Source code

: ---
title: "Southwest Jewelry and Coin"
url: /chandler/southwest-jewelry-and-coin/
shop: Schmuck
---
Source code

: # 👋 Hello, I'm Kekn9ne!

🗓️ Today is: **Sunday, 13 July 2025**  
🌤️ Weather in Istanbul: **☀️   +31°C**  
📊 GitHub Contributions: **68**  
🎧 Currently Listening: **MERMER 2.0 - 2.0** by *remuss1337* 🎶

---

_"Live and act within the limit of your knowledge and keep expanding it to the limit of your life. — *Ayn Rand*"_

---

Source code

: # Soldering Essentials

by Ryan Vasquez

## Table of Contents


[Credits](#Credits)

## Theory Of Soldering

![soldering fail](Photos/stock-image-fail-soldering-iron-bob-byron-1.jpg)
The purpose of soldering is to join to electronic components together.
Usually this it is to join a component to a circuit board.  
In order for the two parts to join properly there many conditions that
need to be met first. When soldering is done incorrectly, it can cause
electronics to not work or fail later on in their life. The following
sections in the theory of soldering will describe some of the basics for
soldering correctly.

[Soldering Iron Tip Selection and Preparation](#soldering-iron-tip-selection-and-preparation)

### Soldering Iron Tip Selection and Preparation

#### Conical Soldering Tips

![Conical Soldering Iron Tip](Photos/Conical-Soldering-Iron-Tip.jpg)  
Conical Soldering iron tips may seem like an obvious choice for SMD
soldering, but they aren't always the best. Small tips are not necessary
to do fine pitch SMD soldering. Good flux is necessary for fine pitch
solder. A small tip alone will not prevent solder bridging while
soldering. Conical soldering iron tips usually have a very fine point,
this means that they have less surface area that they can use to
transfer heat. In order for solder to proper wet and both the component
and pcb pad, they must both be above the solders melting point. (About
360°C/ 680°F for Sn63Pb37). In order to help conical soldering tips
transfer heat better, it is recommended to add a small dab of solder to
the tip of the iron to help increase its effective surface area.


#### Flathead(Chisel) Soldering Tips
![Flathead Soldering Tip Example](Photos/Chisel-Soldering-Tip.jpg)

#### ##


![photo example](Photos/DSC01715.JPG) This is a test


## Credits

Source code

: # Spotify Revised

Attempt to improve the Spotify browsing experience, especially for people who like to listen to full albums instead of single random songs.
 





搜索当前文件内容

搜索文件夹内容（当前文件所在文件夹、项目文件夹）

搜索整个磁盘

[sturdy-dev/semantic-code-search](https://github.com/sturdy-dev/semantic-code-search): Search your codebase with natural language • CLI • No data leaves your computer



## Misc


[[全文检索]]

────

Would you retype exactly the lines above, from the line with "soldering correctly." to the line with "Soldering Iron Tip](Photos/Conical-Soldering-Iron-Tip.jpg)", with both end lines kept and nothing more?

soldering correctly.

[Soldering Iron Tip Selection and Preparation](#soldering-iron-tip-selection-and-preparation)

### Soldering Iron Tip Selection and Preparation

#### Conical Soldering Tips

![Conical Soldering Iron Tip](Photos/Conical-Soldering-Iron-Tip.jpg)  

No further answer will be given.